_Work task_
Only the lines below, from the one with "- ✅ Tiempos promedio en cada estado (en días)" through the one with "### 蜂蜜飲 甲氧沙林", are to be written out, exactly.
=-=-=-=-=
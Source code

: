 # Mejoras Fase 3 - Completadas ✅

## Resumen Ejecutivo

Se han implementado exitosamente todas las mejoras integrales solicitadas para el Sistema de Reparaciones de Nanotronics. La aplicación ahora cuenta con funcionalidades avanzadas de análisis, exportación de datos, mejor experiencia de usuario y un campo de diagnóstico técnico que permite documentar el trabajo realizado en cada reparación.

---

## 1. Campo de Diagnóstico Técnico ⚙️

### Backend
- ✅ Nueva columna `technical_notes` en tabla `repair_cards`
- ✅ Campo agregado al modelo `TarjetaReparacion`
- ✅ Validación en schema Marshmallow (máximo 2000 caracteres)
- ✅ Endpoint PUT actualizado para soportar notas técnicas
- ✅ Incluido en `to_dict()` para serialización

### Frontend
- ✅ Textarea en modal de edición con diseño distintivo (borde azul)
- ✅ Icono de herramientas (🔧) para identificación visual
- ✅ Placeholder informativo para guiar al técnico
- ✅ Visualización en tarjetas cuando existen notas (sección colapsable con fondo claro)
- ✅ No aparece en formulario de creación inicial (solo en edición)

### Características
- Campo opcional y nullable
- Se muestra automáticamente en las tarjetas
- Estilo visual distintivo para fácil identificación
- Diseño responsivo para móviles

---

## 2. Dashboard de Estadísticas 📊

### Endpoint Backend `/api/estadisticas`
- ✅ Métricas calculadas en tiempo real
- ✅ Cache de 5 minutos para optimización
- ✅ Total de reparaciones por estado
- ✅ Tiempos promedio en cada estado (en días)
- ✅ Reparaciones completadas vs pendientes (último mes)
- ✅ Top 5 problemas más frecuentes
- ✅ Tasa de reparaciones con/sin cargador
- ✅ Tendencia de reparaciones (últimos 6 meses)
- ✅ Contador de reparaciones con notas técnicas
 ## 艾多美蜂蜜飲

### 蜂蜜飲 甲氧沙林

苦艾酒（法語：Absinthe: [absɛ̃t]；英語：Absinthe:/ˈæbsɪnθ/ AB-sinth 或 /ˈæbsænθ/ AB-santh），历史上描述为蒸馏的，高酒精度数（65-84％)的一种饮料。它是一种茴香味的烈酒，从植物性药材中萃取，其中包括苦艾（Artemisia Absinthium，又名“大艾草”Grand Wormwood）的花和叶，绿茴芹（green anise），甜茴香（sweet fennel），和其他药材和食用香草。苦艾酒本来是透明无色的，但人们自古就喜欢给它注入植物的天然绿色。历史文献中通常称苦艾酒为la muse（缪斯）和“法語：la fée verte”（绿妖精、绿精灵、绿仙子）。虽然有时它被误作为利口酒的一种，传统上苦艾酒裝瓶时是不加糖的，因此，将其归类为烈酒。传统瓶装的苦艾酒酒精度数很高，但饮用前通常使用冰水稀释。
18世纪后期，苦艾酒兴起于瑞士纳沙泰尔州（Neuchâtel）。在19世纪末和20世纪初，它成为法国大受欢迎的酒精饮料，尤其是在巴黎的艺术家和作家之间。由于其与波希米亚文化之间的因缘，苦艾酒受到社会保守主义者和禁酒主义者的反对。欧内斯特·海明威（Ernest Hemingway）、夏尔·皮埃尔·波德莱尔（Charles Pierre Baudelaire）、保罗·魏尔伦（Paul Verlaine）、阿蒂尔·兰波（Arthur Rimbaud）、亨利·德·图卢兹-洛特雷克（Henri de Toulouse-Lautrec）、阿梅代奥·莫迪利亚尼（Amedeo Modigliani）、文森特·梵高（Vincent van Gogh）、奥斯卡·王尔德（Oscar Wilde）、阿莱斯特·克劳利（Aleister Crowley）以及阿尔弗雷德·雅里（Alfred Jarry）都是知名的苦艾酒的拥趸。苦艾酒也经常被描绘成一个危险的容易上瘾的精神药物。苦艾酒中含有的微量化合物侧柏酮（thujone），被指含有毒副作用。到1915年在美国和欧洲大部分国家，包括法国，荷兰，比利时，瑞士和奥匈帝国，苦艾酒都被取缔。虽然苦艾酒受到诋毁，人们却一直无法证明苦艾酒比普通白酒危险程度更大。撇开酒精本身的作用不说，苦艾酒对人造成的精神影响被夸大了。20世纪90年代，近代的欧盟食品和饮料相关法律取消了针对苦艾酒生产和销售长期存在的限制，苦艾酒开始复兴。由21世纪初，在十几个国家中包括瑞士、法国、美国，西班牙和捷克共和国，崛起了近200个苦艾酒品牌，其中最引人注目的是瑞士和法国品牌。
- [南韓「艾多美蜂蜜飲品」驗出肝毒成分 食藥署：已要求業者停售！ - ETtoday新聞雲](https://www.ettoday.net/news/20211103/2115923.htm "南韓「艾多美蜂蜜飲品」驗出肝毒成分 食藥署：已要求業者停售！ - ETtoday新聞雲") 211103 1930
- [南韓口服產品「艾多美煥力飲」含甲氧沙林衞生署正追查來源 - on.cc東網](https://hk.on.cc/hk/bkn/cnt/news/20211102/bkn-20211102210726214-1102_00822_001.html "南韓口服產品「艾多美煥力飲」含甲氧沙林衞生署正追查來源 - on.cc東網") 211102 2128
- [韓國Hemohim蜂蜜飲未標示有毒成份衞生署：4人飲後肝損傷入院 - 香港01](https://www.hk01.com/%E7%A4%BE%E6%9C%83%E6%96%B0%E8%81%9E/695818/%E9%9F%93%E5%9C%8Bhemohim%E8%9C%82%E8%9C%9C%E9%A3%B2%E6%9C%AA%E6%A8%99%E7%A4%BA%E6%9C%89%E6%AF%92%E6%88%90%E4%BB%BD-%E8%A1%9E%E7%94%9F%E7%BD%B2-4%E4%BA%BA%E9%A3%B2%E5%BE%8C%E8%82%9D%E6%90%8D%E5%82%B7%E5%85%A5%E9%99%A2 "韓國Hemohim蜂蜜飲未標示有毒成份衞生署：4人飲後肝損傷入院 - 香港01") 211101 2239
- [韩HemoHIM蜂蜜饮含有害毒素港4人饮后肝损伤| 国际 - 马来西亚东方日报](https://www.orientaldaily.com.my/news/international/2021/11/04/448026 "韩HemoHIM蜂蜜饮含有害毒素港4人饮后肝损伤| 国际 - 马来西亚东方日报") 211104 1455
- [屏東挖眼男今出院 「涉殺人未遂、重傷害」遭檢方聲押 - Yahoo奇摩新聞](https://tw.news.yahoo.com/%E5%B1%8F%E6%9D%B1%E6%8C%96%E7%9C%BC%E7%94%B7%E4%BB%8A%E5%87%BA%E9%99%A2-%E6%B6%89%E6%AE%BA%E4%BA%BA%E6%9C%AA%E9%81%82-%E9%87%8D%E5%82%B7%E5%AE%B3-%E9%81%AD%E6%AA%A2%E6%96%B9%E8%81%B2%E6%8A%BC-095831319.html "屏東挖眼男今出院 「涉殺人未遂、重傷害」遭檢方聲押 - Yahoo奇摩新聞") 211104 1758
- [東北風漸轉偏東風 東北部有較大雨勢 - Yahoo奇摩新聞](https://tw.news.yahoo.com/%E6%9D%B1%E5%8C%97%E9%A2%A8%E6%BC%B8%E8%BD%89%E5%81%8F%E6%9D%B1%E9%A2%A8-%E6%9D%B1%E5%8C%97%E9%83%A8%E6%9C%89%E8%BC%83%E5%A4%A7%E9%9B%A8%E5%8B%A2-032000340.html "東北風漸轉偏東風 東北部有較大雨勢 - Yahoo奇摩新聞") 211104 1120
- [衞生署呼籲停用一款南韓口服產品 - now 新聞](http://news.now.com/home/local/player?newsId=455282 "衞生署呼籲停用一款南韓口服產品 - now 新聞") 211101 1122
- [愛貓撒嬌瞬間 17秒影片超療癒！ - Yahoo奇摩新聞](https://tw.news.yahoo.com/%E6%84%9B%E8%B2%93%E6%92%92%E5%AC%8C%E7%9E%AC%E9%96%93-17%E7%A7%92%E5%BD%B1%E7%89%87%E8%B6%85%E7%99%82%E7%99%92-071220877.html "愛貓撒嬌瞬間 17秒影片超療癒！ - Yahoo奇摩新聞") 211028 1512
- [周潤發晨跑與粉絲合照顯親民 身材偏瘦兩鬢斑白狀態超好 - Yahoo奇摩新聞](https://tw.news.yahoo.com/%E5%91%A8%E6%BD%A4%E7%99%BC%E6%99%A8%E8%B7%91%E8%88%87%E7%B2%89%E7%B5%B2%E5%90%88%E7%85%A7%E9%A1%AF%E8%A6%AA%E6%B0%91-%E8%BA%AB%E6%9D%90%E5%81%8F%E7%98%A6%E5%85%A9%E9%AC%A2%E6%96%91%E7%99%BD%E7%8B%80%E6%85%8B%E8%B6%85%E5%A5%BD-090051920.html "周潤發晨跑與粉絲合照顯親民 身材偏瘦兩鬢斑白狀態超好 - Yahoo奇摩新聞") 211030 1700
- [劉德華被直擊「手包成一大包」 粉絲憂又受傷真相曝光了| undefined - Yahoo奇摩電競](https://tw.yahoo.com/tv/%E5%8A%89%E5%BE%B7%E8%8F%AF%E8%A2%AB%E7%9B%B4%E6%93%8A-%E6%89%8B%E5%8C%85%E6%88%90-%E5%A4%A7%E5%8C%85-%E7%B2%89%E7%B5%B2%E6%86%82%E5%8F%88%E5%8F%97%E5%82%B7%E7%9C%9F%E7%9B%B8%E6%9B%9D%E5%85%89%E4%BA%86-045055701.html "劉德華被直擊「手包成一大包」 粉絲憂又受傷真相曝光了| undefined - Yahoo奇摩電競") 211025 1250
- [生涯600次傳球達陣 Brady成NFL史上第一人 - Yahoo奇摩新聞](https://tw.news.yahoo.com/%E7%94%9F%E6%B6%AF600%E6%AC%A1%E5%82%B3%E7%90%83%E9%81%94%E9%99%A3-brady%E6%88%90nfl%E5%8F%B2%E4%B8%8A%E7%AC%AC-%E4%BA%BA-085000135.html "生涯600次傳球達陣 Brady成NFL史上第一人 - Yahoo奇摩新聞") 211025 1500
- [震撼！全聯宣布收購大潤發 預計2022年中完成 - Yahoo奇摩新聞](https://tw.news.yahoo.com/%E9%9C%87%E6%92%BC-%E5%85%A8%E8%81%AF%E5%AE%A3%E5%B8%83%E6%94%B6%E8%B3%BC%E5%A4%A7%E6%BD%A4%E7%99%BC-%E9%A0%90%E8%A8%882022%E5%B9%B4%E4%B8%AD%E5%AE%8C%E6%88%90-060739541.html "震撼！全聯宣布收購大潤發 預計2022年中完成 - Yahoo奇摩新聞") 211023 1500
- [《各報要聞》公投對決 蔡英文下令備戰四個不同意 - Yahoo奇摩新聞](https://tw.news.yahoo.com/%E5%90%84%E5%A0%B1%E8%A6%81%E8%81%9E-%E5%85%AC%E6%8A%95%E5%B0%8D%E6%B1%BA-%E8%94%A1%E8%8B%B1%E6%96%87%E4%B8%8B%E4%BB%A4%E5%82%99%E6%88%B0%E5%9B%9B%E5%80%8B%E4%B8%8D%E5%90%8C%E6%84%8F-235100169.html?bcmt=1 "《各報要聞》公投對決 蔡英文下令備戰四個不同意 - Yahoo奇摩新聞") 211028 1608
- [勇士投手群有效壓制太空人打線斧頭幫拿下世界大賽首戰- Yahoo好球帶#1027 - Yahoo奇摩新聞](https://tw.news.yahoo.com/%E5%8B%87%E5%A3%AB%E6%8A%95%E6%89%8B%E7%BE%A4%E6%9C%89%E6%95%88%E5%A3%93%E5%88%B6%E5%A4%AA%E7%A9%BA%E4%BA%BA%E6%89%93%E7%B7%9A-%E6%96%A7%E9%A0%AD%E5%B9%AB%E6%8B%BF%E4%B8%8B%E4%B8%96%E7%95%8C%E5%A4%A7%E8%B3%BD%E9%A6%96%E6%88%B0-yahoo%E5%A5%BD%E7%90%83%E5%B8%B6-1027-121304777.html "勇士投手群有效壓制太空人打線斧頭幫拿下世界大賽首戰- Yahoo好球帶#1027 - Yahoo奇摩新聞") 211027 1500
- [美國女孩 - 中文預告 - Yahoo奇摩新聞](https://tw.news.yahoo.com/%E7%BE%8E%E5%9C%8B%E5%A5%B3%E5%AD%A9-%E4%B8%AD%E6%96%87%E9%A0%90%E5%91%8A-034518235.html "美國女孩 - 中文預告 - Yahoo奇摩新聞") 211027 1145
=-=-=-=-=
_Exercise answer_
- ✅ Tiempos promedio en cada estado (en días)
- ✅ Reparaciones completadas vs pendientes (último mes)
- ✅ Top 5 problemas más frecuentes
- ✅ Tasa de reparaciones con/sin cargador
- ✅ Tendencia de reparaciones (últimos 6 meses)
- ✅ Contador de reparaciones con notas técnicas
 ## 艾多美蜂蜜飲

### 蜂蜜飲 甲氧沙林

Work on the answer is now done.